◆ ACTIVITY
Print the first line of the data below and every one after it, through the line containing "## Introduction", exactly as written.

◆ DATASET RECORDS

Start of Block

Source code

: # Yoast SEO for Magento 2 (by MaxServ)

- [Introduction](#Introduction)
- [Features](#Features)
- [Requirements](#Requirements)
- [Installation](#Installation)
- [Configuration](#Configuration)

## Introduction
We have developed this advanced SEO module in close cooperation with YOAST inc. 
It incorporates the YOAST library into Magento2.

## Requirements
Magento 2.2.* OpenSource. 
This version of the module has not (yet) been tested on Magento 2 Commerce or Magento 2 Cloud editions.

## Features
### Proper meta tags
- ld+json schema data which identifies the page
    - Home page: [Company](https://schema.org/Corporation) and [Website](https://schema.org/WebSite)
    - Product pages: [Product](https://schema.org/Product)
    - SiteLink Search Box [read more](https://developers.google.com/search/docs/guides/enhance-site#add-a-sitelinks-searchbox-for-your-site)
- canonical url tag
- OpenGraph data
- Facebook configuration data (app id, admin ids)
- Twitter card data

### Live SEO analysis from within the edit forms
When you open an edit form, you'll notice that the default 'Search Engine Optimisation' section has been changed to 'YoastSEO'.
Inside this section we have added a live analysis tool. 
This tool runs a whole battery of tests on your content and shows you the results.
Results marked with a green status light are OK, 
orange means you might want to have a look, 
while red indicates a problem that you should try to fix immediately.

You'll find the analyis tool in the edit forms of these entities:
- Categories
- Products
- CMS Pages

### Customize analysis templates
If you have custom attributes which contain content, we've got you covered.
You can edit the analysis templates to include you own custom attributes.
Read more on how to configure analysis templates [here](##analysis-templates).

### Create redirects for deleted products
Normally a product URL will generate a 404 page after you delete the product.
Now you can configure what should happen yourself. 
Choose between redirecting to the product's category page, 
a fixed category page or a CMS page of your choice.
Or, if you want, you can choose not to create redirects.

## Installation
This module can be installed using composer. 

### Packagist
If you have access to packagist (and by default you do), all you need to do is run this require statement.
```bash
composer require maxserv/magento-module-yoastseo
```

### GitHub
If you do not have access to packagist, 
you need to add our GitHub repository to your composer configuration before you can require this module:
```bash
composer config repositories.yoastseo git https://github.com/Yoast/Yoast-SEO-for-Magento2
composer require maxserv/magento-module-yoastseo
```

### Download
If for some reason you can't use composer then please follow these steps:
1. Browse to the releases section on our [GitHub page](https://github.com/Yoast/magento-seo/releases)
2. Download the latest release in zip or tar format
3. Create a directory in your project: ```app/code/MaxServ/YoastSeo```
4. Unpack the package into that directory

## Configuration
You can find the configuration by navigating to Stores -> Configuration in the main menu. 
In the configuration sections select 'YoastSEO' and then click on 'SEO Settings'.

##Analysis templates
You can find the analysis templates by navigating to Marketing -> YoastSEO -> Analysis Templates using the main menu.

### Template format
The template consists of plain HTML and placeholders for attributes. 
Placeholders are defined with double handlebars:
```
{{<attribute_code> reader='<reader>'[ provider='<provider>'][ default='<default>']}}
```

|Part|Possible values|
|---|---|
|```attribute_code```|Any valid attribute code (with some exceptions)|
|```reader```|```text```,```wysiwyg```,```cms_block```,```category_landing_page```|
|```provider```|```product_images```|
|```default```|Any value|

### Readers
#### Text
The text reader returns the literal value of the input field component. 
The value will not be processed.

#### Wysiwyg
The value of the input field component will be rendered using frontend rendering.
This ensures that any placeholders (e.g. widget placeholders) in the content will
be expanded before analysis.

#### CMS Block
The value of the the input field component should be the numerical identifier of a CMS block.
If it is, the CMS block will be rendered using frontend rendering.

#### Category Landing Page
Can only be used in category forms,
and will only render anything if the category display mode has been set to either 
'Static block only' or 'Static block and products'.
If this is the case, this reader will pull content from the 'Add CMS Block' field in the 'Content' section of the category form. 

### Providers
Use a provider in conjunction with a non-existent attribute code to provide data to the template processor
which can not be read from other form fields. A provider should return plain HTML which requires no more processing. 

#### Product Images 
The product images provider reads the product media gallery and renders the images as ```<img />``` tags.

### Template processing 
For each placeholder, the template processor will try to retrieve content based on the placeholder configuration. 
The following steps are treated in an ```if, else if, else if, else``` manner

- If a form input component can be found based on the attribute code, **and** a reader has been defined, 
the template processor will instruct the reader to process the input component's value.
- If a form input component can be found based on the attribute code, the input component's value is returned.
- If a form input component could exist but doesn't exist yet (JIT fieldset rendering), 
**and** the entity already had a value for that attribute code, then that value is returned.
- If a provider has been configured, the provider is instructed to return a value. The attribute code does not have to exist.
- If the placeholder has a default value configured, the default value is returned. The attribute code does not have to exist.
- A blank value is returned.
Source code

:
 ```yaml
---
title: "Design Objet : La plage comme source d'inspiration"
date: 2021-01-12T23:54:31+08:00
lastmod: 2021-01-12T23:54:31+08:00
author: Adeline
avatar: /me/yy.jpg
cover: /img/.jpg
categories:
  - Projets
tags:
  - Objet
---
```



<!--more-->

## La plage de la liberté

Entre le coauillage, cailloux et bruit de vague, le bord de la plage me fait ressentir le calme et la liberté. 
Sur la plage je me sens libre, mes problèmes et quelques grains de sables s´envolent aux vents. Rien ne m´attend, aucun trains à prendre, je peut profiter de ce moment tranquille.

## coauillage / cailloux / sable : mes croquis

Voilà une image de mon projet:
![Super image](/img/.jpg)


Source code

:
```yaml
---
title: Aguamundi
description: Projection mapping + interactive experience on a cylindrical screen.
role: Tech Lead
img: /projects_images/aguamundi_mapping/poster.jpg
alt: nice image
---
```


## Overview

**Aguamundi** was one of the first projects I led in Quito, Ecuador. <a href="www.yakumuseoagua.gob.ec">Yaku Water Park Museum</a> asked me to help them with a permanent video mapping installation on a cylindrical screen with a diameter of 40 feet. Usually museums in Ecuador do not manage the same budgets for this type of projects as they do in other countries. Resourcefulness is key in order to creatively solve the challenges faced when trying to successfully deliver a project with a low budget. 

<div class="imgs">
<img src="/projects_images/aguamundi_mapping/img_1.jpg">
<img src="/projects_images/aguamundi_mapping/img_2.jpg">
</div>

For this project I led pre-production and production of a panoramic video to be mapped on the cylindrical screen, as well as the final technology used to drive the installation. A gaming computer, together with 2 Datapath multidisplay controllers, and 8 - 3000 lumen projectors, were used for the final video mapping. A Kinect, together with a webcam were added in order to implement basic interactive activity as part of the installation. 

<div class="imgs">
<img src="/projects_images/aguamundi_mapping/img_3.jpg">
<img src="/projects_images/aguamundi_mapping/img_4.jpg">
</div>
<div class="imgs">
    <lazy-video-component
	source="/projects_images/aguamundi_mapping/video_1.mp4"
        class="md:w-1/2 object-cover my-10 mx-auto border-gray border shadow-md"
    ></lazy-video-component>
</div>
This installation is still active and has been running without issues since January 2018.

End of Block

◆ EXERCISE OUTPUT
Source code

: # Yoast SEO for Magento 2 (by MaxServ)

- [Introduction](#Introduction)
- [Features](#Features)
- [Requirements](#Requirements)
- [Installation](#Installation)
- [Configuration](#Configuration)

## Introduction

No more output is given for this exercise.